# Hexagonal filth

I was amused by this report of a petition to change the representation of soccer balls on UK signs. At present the image is of a ball divided into brown and white hexagons. At least on one side.

The problem is, if it’s hexagons all the way around, it’s a geometric impossibility. You can’t have a convex polyhedron consisting solely of hexagons, regular or otherwise. In fact: If a convex polyhedron has only hexagons and/or pentagons as faces, then there must be at least 12 pentagons.

The proof is based on Euler’s polyhedron formula: If a convex polyhedron has $V$ vertices, $E$ edges, and $F$ faces, then

$V-E+F=2$.

For our hex-and-pent-agon polyhedron, consisting of $h$ hexagons and $p$ pentagons, $F = p+h$, of course. What’s $E$? Well, each hexagon has 6 edges and each pentagon has 5, but that counts each edge twice since each edge belongs to two faces. So $E = (5p+6h)/2$.

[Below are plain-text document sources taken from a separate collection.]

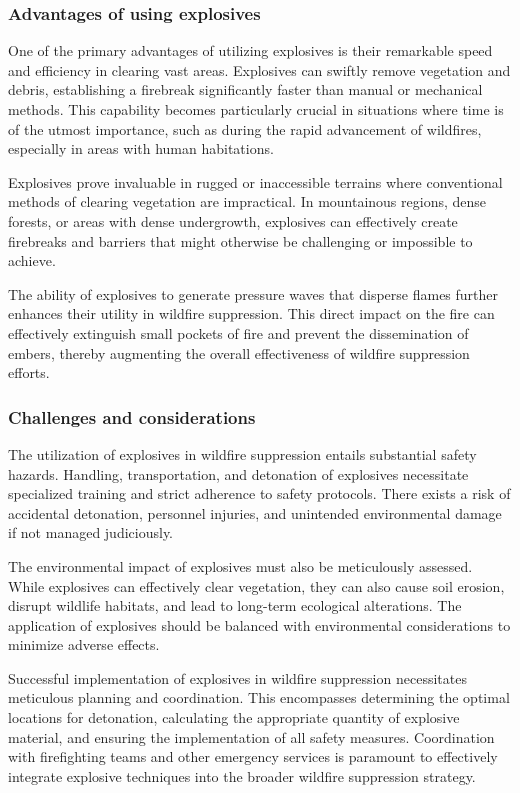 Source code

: \documentclass[
  12 pt,
]{Nemilov}
\begin{document}
\subsubsection{Advantages of using explosives}\label{advantages-of-using-explosives}

One of the primary advantages of utilizing explosives is their remarkable speed and efficiency in clearing vast areas. Explosives can swiftly remove vegetation and debris, establishing a firebreak significantly faster than manual or mechanical methods. This capability becomes particularly crucial in situations where time is of the utmost importance, such as during the rapid advancement of wildfires, especially in areas with human habitations.

Explosives prove invaluable in rugged or inaccessible terrains where conventional methods of clearing vegetation are impractical. In mountainous regions, dense forests, or areas with dense undergrowth, explosives can effectively create firebreaks and barriers that might otherwise be challenging or impossible to achieve.

The ability of explosives to generate pressure waves that disperse flames further enhances their utility in wildfire suppression. This direct impact on the fire can effectively extinguish small pockets of fire and prevent the dissemination of embers, thereby augmenting the overall effectiveness of wildfire suppression efforts.

\subsubsection{Challenges and considerations}\label{challenges-and-considerations}

The utilization of explosives in wildfire suppression entails substantial safety hazards. Handling, transportation, and detonation of explosives necessitate specialized training and strict adherence to safety protocols. There exists a risk of accidental detonation, personnel injuries, and unintended environmental damage if not managed judiciously.

The environmental impact of explosives must also be meticulously assessed. While explosives can effectively clear vegetation, they can also cause soil erosion, disrupt wildlife habitats, and lead to long-term ecological alterations. The application of explosives should be balanced with environmental considerations to minimize adverse effects.

Successful implementation of explosives in wildfire suppression necessitates meticulous planning and coordination. This encompasses determining the optimal locations for detonation, calculating the appropriate quantity of explosive material, and ensuring the implementation of all safety measures. Coordination with firefighting teams and other emergency services is paramount to effectively integrate explosive techniques into the broader wildfire suppression strategy.
\end{document}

Now, at each vertex, at least 3 edges meet. If you add up the number of edges at each vertex over all vertices you get at least $3V$; but since each edge contributes 2 to that total, $3V \le 2E$.

But from Euler’s formula,

$3V = 6+3E-3F \le 2E$

or

$6-3F \le -E$

and substituting our formulas for $F$ and $E$,

$6-3p-3h \le -(5p+6h)/2$

or

$12-6p-6h \le -5p-6h$

or

$12-p \le 0$

or

$p \ge 12$.

QED.

(The equality holds if every vertex has 3 edges — or equivalently, 3 faces. In particular, if you’re using only regular hexagons and pentagons, then there isn’t room at a vertex for more than 3 faces to meet there. So for a polyhedron made of regular hexagons and pentagons, or any polyhedron with exactly three hexagons and/or pentagons meeting at each vertex, $p = 12$.)

Hence the government must be petitioned. As The Aperiodical says, “Ban this hexagonal filth!”